I like to shop at sportsman warehouse also they seem to have better prices than cabelas. I was very disappointed when they stopped there lay a way, its the only way I can afford to buy nice guns and that has forced me to shop more at cabelas lately


----------



## blazingsaddle (Mar 11, 2008)

Another set of PSE limbs cracked? Weird!
I'll stick with my hoyt!


----------



## dkhntrdstn (Sep 7, 2007)

I will stay with my Hoyt as well. But I will say sportsman there great took my bow in there and they checked every thing for me and help me get my bow back where it was before and paper tuning for me and they didn't change me a cent.


----------



## izzydog (Jan 18, 2008)

I went to Sportsmans to buy a bow with cash in hand and they didn't want to be bothered with helping me so I still have my cash and they still have the bow hanging on their rack. This also happened in the gun department to me and the fishing department to my friend last week before he went to Canada for a week of fishing. I sure do love to go to Sportsmans but I can't say much good about their super friendly employees.


----------



## Al Hansen (Sep 7, 2007)

izzydog said:


> I went to Sportsmans to buy a bow with cash in hand and they didn't want to be bothered with helping me so I still have my cash and they still have the bow hanging on their rack. This also happened in the gun department to me and the fishing department to my friend last week before he went to Canada for a week of fishing. I sure do love to go to Sportsmans but I can't say much good about their super friendly employees.

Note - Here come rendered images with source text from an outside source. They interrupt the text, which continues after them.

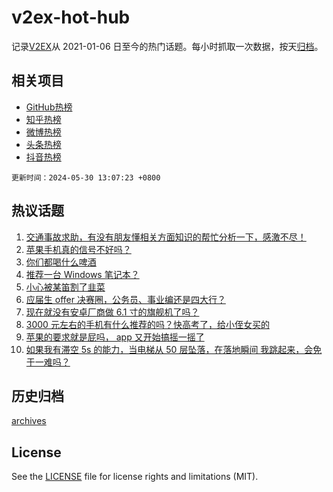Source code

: # v2ex-hot-hub

 记录[V2EX](https://www.v2ex.com/)从 2021-01-06 日至今的热门话题。每小时抓取一次数据，按天[归档](archives)。
 
 ## 相关项目

- [GitHub热榜](https://github.com/snaildev/github-hot-hub)
- [知乎热榜](https://github.com/snaildev/zhihu-hot-hub)
- [微博热榜](https://github.com/snaildev/weibo-hot-hub)
- [头条热榜](https://github.com/snaildev/toutiao-hot-hub)
- [抖音热榜](https://github.com/snaildev/douyin-hot-hub)


 `更新时间：2024-05-30 13:07:23 +0800`

## 热议话题

1. [交通事故求助，有没有朋友懂相关方面知识的帮忙分析一下，感激不尽！](https://www.v2ex.com/t/1045114)
1. [苹果手机真的信号不好吗？](https://www.v2ex.com/t/1045238)
1. [你们都喝什么啤酒](https://www.v2ex.com/t/1045113)
1. [推荐一台 Windows 笔记本？](https://www.v2ex.com/t/1045031)
1. [小心被某笛割了韭菜](https://www.v2ex.com/t/1045111)
1. [应届生 offer 决赛圈，公务员、事业编还是四大行？](https://www.v2ex.com/t/1045253)
1. [现在就没有安卓厂商做 6.1 寸的旗舰机了吗？](https://www.v2ex.com/t/1045092)
1. [3000 元左右的手机有什么推荐的吗？快高考了，给小侄女买的](https://www.v2ex.com/t/1045015)
1. [苹果的要求就是屁吗， app 又开始搞摇一摇了](https://www.v2ex.com/t/1045037)
1. [如果我有滞空 5s 的能力，当电梯从 50 层坠落，在落地瞬间 我跳起来，会免于一难吗？](https://www.v2ex.com/t/1045209)

## 历史归档

[archives](archives)

## License

See the [LICENSE](LICENSE) file for license rights and limitations (MIT).
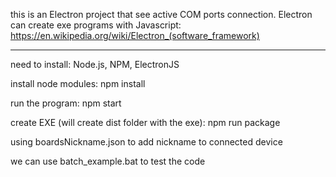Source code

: this is an Electron project that see active COM ports connection.
Electron can create exe programs with Javascript:
https://en.wikipedia.org/wiki/Electron_(software_framework)

----------------------------
need to install:
Node.js, NPM, ElectronJS

install node modules:
npm install

run the program:
npm start

create EXE (will create dist folder with the exe):
npm run package

using boardsNickname.json to add nickname to connected device

we can use batch_example.bat to test the code
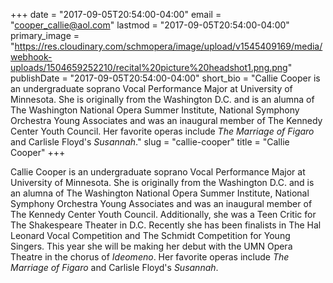 +++
date = "2017-09-05T20:54:00-04:00"
email = "cooper_callie@aol.com"
lastmod = "2017-09-05T20:54:00-04:00"
primary_image = "https://res.cloudinary.com/schmopera/image/upload/v1545409169/media/webhook-uploads/1504659252210/recital%20picture%20headshot1.png.png"
publishDate = "2017-09-05T20:54:00-04:00"
short_bio = "Callie Cooper is an undergraduate soprano Vocal Performance Major at University of Minnesota. She is originally from the Washington D.C. and is an alumna of The Washington National Opera Summer Institute, National Symphony Orchestra Young Associates and was an inaugural member of The Kennedy Center Youth Council. Her favorite operas include *The Marriage of Figaro* and Carlisle Floyd&#039;s *Susannah*."
slug = "callie-cooper"
title = "Callie Cooper"
+++

Callie Cooper is an undergraduate soprano Vocal Performance Major at University of Minnesota. She is originally from the Washington D.C. and is an alumna of The Washington National Opera Summer Institute, National Symphony Orchestra Young Associates and was an inaugural member of The Kennedy Center Youth Council. Additionally, she was a Teen Critic for The Shakespeare Theater in D.C. Recently she has been finalists in The Hal Leonard Vocal Competition and The Schmidt Competition for Young Singers. This year she will be making her debut with the UMN Opera Theatre in the chorus of *Ideomeno*. Her favorite operas include *The Marriage of Figaro* and Carlisle Floyd's *Susannah*.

Let me guess. Midvale store :roll:


----------



## 4pointmuley (Sep 18, 2007)

PSE warranty's the bow not Sportsman Warehouse, but I do agree Sportsman Warehouse is an great store with knowledgable people.


----------



## swbuckmaster (Sep 14, 2007)

I cracked a limb on my Mathews appex7 1 day before the Thanksgiving point pop up shoot. I not only still shot in the tournament with a broken limb but won it. Mathews had my limb repaired before I shot in the Bryce canyon shoot about two weeks later. Two bad I only ended up taking 3rd. Mathews honors their warrantee and are great bows to shoot


----------



## TEX-O-BOB (Sep 12, 2007)

I'm glad you guys like the service there, but that place is selling goods from an empty cart. Went in the other day and they didn't have Judo Points. :shock: NOTHING, not the Zwickey kind, not the Muzzy kind, not even the G5 kind... Who doesn't have Judo points this close to archery season! And don't even get me started on there fishing tackle selection... :evil: 

It's about 50/50 on weather the item you want is in stock. (If they even carry it) I like SW but somebody needs to take the inventory control job by the horns and fix the "sorry. we're out of that right now" problem.

On a better note, I don't think any store in town is as good as stepping up and supporting the local organizations with donations and such.They are at every event with give aways and free stuff. Kudos to them for that.


----------



## Finnegan (Sep 7, 2007)

TEX-O-BOB said:


> On a better note, I don't think any store in town is as good as stepping up and supporting the local organizations with donations and such.They are at every event with give aways and free stuff. Kudos to them for that.


Maybe that's why they don't have anything left in stock. :lol:

No, seriously, they do deserve a big pat on the back.

I'm a Rapala junkie and I don't think anybody carries as big of a selection as they do.


----------



## TEX-O-BOB (Sep 12, 2007)

> I'm a Rapala junkie and I don't think anybody carries as big of a selection as they do.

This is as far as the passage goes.